* What you should do
Please repeat exactly the lines below from the one containing "to Watch Tetris" down to the one containing "<h2>p5.SoundFile + FFT()<h/2>", both included, and nothing else.

• • • • •

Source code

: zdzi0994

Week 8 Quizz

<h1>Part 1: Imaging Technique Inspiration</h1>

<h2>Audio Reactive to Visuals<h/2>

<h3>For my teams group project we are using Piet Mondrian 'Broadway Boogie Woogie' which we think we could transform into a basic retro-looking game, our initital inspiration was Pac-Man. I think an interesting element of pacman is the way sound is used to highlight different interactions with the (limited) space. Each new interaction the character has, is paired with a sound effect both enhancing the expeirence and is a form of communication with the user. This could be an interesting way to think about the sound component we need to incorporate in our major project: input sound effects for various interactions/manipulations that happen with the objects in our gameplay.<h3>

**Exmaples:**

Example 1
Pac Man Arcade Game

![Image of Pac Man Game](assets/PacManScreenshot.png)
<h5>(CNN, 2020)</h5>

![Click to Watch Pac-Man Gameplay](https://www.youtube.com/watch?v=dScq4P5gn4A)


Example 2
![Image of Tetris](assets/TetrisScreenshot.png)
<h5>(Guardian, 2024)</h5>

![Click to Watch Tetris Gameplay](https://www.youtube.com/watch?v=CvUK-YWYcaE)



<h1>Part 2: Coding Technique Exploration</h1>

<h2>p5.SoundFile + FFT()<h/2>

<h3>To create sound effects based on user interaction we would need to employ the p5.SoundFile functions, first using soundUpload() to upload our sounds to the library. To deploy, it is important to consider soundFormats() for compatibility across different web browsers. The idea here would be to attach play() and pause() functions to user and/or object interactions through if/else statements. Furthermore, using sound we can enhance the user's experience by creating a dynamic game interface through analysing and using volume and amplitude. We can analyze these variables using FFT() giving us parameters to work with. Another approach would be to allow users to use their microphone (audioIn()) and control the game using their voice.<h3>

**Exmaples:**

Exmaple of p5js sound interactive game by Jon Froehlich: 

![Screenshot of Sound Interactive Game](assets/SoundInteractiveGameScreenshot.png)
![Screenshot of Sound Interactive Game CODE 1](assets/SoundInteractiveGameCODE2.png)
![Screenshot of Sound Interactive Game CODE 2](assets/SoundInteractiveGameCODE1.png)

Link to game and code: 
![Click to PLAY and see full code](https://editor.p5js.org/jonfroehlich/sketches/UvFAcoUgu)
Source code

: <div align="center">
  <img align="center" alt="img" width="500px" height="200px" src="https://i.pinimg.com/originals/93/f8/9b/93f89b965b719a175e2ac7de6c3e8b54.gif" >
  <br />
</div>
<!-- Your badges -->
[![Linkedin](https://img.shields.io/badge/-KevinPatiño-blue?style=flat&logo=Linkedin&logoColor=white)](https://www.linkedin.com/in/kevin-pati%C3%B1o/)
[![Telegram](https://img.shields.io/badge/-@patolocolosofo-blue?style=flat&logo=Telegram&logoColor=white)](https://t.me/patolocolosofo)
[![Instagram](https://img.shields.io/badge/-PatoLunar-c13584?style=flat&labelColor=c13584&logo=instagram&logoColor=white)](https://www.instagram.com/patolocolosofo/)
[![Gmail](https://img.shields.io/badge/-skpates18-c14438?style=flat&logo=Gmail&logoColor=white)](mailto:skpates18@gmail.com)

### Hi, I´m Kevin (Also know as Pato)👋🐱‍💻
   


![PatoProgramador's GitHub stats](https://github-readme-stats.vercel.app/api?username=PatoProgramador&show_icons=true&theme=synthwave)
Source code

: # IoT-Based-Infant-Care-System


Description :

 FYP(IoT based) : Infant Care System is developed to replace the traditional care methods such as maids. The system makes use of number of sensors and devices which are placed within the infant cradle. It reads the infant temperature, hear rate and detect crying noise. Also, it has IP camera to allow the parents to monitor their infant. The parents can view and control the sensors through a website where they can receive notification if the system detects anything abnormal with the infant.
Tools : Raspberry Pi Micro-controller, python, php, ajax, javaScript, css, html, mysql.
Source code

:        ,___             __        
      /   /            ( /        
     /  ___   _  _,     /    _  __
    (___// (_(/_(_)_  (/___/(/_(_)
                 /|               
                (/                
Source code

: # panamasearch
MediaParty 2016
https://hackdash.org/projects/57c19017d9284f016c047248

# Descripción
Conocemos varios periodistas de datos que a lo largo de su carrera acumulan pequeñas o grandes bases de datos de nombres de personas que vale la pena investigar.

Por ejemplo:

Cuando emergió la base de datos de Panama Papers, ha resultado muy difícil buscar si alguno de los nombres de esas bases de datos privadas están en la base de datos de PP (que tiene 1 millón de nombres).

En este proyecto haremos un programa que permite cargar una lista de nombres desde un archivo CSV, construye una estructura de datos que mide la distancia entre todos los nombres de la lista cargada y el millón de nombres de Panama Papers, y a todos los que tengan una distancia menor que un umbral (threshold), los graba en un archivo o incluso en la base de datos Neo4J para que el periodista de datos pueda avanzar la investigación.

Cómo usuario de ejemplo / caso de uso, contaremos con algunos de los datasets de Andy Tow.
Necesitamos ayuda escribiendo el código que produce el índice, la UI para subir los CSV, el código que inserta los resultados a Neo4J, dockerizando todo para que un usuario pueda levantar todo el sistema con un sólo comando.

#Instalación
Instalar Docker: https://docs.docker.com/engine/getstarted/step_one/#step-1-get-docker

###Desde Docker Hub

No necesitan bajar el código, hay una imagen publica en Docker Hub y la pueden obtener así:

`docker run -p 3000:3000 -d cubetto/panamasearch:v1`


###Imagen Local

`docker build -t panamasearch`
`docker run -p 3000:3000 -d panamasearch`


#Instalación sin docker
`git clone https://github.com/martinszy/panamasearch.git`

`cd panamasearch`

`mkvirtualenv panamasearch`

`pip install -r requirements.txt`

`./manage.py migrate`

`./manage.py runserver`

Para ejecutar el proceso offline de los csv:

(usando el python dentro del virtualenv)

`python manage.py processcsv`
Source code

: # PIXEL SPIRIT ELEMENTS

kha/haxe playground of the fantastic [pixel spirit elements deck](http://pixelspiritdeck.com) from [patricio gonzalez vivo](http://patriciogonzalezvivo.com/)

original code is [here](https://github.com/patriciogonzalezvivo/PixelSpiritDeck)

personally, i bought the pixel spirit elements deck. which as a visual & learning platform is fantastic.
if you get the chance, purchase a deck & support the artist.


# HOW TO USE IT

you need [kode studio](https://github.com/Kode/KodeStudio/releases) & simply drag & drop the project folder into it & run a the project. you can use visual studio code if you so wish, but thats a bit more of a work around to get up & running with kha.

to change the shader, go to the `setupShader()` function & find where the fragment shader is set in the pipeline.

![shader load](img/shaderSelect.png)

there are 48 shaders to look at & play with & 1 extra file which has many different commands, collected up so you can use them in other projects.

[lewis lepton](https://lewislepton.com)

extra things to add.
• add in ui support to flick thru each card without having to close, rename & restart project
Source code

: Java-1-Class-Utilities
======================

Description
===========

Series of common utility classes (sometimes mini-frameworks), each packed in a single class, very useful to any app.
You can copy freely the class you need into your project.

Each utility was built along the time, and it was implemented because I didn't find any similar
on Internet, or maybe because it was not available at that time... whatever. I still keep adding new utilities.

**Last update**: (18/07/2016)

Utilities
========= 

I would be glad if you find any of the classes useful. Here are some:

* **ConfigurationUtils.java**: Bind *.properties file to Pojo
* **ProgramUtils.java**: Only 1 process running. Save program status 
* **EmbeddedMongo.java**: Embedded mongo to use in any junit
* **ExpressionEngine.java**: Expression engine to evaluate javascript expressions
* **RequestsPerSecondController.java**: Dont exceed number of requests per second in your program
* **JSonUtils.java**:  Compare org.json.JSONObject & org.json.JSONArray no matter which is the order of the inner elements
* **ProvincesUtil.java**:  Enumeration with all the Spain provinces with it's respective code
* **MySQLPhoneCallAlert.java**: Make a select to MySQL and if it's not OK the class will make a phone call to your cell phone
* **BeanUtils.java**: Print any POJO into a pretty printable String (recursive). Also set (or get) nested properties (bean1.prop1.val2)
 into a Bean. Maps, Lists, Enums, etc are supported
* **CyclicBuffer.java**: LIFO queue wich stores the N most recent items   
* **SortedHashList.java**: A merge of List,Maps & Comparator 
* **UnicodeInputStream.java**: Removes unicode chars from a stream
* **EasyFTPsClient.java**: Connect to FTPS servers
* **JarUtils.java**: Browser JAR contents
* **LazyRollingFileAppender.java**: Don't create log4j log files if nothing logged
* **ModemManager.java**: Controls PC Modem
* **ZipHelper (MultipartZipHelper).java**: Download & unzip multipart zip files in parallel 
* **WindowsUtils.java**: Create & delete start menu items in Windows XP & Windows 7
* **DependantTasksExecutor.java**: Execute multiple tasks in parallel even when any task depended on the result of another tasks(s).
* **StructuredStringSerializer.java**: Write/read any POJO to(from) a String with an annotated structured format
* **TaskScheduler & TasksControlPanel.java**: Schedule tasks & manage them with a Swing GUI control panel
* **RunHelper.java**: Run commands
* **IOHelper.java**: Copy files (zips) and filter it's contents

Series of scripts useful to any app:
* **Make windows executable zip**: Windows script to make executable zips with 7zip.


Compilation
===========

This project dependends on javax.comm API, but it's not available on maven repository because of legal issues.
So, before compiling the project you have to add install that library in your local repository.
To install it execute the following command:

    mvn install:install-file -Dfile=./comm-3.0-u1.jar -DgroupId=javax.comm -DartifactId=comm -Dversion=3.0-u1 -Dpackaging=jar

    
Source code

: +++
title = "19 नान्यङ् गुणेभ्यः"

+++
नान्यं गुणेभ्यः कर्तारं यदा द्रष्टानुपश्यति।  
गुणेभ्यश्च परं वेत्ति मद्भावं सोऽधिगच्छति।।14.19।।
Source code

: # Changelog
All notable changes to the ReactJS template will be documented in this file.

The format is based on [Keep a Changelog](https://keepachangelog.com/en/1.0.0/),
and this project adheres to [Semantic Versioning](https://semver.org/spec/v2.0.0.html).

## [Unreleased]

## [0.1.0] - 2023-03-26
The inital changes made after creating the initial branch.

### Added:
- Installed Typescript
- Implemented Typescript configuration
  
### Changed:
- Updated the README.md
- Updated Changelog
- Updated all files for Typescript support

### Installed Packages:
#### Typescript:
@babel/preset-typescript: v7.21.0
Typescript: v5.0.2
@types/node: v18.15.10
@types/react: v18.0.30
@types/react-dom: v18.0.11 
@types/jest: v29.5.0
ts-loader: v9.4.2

• • • • •

* Reply to the exercise
![Click to Watch Tetris Gameplay](https://www.youtube.com/watch?v=CvUK-YWYcaE)



<h1>Part 2: Coding Technique Exploration</h1>

<h2>p5.SoundFile + FFT()<h/2>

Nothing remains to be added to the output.